## Exercise aim
The records below are to be repeated in full, exactly as they are.

## Given data
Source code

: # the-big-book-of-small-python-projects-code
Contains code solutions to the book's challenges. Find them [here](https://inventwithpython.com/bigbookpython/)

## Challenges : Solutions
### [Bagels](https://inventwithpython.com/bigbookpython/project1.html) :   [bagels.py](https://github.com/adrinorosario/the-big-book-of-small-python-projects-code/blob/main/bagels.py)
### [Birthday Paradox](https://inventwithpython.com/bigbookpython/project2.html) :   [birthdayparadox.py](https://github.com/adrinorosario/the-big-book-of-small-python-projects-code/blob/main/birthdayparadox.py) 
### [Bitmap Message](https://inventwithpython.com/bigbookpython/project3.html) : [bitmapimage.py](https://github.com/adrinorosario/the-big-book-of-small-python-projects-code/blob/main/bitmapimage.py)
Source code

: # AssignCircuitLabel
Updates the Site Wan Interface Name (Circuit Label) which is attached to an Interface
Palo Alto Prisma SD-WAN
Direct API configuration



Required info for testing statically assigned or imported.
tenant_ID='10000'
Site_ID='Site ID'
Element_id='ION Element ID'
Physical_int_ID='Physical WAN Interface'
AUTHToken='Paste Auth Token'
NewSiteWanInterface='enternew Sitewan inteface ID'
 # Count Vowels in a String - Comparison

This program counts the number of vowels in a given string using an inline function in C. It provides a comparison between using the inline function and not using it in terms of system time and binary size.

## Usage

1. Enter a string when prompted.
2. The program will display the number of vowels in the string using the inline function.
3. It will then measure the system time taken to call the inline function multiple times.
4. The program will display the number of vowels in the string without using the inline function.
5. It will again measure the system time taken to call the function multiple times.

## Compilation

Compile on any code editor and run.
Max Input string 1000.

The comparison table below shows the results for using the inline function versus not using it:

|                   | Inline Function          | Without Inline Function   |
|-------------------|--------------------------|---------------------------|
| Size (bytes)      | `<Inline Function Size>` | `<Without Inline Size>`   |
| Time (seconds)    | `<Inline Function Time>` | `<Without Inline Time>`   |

## Solution to this task
Source code

: # the-big-book-of-small-python-projects-code
Contains code solutions to the book's challenges. Find them [here](https://inventwithpython.com/bigbookpython/)

## Challenges : Solutions
### [Bagels](https://inventwithpython.com/bigbookpython/project1.html) :   [bagels.py](https://github.com/adrinorosario/the-big-book-of-small-python-projects-code/blob/main/bagels.py)
### [Birthday Paradox](https://inventwithpython.com/bigbookpython/project2.html) :   [birthdayparadox.py](https://github.com/adrinorosario/the-big-book-of-small-python-projects-code/blob/main/birthdayparadox.py) 
### [Bitmap Message](https://inventwithpython.com/bigbookpython/project3.html) : [bitmapimage.py](https://github.com/adrinorosario/the-big-book-of-small-python-projects-code/blob/main/bitmapimage.py)
Source code

: # AssignCircuitLabel
Updates the Site Wan Interface Name (Circuit Label) which is attached to an Interface
Palo Alto Prisma SD-WAN
Direct API configuration



Required info for testing statically assigned or imported.
tenant_ID='10000'
Site_ID='Site ID'
Element_id='ION Element ID'
Physical_int_ID='Physical WAN Interface'
AUTHToken='Paste Auth Token'
NewSiteWanInterface='enternew Sitewan inteface ID'
 # Count Vowels in a String - Comparison

This program counts the number of vowels in a given string using an inline function in C. It provides a comparison between using the inline function and not using it in terms of system time and binary size.

## Usage

1. Enter a string when prompted.
2. The program will display the number of vowels in the string using the inline function.
3. It will then measure the system time taken to call the inline function multiple times.
4. The program will display the number of vowels in the string without using the inline function.
5. It will again measure the system time taken to call the function multiple times.

## Compilation

Compile on any code editor and run.
Max Input string 1000.

The comparison table below shows the results for using the inline function versus not using it:

|                   | Inline Function          | Without Inline Function   |
|-------------------|--------------------------|---------------------------|
| Size (bytes)      | `<Inline Function Size>` | `<Without Inline Size>`   |
| Time (seconds)    | `<Inline Function Time>` | `<Without Inline Time>`   |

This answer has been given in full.